The End of Poverty - cwan
http://paul.kedrosky.com/archives/2010/01/the_end_of_pove.html

======
yannis
The picture is still pretty much bleak. The major changes in China and India
are skewing the picture and the $1/per day definition of poverty is also
questionable.
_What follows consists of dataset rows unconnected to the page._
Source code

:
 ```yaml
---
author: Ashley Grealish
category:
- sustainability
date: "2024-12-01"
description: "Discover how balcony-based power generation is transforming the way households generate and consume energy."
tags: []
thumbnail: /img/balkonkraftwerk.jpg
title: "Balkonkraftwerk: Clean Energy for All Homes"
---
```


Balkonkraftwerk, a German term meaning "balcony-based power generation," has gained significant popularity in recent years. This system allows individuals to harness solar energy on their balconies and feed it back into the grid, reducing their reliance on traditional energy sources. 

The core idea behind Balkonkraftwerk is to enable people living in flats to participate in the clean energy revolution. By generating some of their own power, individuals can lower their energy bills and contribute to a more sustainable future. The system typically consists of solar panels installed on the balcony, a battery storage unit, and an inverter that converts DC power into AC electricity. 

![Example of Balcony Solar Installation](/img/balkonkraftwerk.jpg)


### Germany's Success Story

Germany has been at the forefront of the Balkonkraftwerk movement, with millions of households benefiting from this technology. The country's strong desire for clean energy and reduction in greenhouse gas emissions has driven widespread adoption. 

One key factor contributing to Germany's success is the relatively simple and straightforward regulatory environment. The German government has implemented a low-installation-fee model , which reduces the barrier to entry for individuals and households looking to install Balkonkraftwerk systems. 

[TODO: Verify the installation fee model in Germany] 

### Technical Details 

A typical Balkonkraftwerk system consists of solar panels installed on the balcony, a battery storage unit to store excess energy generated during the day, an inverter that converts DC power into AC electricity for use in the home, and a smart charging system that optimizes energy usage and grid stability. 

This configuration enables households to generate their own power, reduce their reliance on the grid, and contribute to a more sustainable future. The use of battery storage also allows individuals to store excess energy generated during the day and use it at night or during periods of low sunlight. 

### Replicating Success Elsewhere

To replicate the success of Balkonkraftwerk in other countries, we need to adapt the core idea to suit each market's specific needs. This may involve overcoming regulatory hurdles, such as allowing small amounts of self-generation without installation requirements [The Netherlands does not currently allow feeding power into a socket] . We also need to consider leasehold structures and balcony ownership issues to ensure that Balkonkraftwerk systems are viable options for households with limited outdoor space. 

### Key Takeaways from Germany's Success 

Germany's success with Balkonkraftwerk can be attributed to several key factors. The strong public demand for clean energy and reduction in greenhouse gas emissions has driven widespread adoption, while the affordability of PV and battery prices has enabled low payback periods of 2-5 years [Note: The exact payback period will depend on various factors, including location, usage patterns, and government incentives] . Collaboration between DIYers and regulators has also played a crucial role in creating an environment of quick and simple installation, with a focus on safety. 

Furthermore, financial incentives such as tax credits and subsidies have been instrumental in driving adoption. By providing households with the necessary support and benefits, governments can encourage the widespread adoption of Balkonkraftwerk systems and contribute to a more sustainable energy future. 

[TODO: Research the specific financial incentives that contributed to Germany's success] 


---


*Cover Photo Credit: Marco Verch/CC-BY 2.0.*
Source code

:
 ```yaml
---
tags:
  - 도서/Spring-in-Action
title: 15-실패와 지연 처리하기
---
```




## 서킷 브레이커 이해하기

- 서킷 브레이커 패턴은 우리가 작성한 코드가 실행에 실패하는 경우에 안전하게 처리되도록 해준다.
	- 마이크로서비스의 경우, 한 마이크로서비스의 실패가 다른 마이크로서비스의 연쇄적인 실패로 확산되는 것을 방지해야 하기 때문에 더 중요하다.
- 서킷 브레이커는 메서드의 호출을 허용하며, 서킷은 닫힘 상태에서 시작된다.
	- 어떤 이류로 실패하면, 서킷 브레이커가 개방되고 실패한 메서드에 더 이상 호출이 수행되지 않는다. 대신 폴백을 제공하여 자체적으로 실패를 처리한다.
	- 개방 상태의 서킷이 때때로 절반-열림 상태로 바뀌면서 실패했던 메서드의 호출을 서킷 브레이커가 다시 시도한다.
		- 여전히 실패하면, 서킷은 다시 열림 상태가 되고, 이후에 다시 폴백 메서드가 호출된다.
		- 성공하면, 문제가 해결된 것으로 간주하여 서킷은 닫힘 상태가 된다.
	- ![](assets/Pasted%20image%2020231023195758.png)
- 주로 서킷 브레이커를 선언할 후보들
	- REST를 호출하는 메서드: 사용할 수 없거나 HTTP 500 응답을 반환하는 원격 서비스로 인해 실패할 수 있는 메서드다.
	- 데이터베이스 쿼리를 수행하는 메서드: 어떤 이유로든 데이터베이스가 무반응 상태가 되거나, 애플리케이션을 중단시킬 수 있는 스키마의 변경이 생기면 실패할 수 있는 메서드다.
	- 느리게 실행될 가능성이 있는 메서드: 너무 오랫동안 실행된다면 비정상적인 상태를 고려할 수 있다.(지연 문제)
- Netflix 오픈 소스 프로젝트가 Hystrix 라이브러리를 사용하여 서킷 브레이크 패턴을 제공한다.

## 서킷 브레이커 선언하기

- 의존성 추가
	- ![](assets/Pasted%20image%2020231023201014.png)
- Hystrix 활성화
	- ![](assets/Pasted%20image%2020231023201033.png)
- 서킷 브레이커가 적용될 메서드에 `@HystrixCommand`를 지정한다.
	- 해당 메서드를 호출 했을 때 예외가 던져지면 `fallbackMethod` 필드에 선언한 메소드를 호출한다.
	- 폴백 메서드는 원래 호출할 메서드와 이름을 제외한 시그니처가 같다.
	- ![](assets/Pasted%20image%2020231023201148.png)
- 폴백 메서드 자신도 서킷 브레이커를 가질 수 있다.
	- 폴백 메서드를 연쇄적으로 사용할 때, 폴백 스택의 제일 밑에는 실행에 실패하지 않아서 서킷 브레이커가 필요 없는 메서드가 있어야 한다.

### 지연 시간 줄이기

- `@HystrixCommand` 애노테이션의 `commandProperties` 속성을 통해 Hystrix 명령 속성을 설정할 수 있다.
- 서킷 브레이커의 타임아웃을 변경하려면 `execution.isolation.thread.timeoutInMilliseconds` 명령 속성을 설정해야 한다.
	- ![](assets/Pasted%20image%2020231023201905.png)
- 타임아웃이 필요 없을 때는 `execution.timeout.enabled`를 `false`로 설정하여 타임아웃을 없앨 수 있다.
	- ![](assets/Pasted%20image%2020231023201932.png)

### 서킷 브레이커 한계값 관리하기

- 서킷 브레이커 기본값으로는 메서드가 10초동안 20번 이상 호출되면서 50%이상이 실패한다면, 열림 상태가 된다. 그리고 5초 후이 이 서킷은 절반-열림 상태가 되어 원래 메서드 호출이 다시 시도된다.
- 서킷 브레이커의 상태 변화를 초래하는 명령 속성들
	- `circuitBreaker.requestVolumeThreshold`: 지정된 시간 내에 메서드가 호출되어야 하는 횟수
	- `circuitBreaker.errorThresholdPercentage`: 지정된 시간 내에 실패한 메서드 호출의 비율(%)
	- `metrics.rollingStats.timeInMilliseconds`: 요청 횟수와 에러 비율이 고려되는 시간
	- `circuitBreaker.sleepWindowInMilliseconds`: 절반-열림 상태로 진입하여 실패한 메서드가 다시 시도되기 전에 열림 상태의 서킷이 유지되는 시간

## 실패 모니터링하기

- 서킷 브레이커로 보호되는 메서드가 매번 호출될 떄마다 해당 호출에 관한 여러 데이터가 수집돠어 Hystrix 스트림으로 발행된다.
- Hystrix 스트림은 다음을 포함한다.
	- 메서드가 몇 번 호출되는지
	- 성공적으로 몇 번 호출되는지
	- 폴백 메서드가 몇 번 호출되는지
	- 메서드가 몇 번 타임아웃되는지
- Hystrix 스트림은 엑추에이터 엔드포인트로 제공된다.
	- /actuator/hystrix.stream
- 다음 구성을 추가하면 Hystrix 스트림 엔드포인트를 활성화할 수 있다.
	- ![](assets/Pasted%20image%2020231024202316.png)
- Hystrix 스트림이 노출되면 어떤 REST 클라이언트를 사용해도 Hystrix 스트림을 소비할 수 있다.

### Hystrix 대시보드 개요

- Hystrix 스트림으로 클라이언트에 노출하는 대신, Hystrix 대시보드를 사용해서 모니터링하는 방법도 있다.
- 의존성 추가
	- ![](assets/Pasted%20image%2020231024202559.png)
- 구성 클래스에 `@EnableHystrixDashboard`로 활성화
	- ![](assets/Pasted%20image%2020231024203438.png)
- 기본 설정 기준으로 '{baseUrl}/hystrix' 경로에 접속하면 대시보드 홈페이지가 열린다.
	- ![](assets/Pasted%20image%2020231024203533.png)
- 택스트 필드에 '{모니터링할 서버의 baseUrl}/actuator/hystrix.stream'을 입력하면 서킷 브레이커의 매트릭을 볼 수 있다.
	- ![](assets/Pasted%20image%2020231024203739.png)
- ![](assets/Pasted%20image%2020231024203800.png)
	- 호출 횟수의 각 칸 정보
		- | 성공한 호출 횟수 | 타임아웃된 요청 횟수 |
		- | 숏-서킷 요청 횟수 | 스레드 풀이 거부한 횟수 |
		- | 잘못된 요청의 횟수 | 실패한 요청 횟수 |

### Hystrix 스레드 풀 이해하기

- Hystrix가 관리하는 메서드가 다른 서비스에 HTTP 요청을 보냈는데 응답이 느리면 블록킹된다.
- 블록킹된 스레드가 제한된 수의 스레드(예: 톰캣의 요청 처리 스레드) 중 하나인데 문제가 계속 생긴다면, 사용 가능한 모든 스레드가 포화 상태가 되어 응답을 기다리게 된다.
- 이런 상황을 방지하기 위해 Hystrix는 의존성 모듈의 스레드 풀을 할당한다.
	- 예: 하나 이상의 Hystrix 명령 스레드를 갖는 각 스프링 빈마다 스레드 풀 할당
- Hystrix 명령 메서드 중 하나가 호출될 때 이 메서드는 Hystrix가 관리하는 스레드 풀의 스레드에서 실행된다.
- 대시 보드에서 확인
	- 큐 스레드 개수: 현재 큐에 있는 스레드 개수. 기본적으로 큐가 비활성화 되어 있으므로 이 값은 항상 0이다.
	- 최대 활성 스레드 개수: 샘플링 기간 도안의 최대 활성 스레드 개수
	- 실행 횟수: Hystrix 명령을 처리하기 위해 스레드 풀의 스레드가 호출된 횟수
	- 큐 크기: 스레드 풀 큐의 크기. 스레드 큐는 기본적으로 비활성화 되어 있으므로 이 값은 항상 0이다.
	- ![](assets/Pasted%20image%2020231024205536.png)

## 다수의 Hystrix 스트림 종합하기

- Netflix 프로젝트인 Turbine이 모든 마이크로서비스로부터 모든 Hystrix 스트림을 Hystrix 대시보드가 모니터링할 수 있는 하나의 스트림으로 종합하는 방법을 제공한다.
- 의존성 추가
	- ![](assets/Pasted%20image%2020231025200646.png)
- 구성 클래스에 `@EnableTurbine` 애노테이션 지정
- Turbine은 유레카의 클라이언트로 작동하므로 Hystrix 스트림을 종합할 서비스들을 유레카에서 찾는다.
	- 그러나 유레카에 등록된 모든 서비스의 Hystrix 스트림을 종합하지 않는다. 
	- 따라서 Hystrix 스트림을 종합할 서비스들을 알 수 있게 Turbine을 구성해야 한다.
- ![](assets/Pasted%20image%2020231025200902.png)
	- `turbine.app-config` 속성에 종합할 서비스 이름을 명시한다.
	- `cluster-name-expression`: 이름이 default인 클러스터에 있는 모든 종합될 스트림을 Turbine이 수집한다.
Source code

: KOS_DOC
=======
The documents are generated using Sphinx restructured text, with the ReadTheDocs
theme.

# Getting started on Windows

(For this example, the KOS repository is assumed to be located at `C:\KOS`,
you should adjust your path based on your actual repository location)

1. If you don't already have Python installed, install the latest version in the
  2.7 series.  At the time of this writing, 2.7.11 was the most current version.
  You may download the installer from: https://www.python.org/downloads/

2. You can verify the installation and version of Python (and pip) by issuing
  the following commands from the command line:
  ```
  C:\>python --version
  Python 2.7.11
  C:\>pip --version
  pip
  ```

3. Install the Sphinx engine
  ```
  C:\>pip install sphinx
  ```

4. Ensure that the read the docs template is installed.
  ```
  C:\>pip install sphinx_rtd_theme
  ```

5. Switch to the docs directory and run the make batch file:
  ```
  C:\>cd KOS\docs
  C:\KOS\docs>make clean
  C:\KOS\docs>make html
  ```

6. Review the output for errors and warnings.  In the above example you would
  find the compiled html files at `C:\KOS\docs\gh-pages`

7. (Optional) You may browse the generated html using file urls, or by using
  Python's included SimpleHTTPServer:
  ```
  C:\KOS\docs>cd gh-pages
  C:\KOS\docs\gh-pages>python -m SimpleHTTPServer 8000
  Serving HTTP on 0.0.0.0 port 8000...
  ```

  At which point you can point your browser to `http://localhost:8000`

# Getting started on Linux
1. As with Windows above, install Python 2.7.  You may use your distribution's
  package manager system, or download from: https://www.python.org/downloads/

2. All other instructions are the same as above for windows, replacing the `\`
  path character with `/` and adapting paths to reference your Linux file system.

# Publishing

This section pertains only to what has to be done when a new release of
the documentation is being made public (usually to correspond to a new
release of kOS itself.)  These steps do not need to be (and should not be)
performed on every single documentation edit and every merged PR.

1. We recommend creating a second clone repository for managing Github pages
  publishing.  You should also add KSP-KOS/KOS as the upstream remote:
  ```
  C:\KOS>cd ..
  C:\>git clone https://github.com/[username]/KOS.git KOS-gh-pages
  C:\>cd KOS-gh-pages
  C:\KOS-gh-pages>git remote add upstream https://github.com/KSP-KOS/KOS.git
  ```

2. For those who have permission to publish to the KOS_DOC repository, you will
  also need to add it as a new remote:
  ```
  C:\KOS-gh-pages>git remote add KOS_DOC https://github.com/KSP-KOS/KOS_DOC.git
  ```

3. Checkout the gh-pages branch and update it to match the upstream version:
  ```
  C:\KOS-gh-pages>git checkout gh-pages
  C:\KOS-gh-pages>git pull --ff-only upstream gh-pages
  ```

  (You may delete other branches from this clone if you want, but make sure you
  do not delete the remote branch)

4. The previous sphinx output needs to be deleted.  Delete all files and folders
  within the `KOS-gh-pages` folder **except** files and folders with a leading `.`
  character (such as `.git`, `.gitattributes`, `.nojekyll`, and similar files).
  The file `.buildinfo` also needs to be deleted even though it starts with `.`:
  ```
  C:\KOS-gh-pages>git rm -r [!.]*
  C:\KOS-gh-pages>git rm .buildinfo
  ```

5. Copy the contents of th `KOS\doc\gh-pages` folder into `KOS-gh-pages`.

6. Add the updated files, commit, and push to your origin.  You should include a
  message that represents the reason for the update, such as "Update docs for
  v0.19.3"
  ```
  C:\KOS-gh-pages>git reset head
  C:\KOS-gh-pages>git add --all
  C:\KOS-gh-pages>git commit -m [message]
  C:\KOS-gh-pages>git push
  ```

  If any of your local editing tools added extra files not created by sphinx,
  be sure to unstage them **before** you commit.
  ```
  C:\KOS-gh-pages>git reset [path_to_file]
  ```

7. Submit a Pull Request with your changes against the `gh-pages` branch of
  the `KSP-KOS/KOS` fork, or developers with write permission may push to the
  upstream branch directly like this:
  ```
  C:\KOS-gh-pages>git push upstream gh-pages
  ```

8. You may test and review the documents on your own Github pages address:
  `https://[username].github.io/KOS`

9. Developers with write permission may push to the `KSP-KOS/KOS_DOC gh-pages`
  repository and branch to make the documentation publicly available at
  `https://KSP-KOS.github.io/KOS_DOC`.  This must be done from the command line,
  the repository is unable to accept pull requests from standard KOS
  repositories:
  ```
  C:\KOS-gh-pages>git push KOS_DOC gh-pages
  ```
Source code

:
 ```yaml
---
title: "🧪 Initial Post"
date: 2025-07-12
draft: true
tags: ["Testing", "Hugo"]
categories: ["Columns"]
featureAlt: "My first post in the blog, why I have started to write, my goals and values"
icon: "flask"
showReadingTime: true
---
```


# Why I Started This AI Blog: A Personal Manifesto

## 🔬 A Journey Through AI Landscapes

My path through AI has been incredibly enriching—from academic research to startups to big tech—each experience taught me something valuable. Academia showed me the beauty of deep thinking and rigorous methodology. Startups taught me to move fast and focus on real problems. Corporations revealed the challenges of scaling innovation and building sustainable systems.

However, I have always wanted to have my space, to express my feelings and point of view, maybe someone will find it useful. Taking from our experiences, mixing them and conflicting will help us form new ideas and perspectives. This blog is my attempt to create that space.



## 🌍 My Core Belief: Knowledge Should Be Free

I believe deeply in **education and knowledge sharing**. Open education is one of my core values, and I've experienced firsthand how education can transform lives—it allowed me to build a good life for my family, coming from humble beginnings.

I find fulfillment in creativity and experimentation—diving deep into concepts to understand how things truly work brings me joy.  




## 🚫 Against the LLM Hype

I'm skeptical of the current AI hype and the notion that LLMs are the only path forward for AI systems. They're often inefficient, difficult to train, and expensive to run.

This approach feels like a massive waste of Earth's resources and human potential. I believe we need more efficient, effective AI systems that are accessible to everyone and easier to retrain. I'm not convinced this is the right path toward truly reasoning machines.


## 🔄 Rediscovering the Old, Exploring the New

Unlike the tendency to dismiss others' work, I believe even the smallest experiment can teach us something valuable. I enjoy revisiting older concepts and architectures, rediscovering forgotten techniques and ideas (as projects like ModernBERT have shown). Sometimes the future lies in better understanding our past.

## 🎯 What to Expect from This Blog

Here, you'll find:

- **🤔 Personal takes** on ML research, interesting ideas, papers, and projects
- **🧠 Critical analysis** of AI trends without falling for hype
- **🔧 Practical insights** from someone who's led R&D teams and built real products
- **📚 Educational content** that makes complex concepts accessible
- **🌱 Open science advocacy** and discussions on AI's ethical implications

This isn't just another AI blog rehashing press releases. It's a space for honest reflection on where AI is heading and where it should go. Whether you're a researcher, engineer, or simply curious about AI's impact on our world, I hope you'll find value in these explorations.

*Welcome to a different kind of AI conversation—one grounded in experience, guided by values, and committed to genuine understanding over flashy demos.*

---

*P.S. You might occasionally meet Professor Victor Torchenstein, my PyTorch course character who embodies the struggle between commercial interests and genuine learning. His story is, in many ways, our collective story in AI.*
Go to the link below and press play to see some visualizations
of similar statistics.

[http://graphs.gapminder.org/world/#$majorMode=chart$is;shi=t...](http://graphs.gapminder.org/world/#$majorMode=chart$is;shi=t;ly=2003;lb=f;il=t;fs=11;al=30;stl=t;st=t;nsl=t;se=t$wst;tts=C$ts;sp=6;ti=2007$zpv;v=0$inc_x;mmid=XCOORDS;iid=phAwcNAVuyj1jiMAkmq1iMg;by=ind$inc_y;mmid=YCOORDS;iid=phAwcNAVuyj2tPLxKvvnNPA;by=ind$inc_s;uniValue=8.21;iid=phAwcNAVuyj0XOoBL_n5tAQ;by=ind$inc_c;uniValue=255;gid=CATID0;by=grp$map_x;scale=lin;dataMin=194;dataMax=96846$map_y;scale=lin;dataMin=23;dataMax=86$map_s;sma=49;smi=2.65$cd;bd=0$inds=)

------
ilkhd2
Yes, but USA for some reason is rapidly becoming more poor an unequal.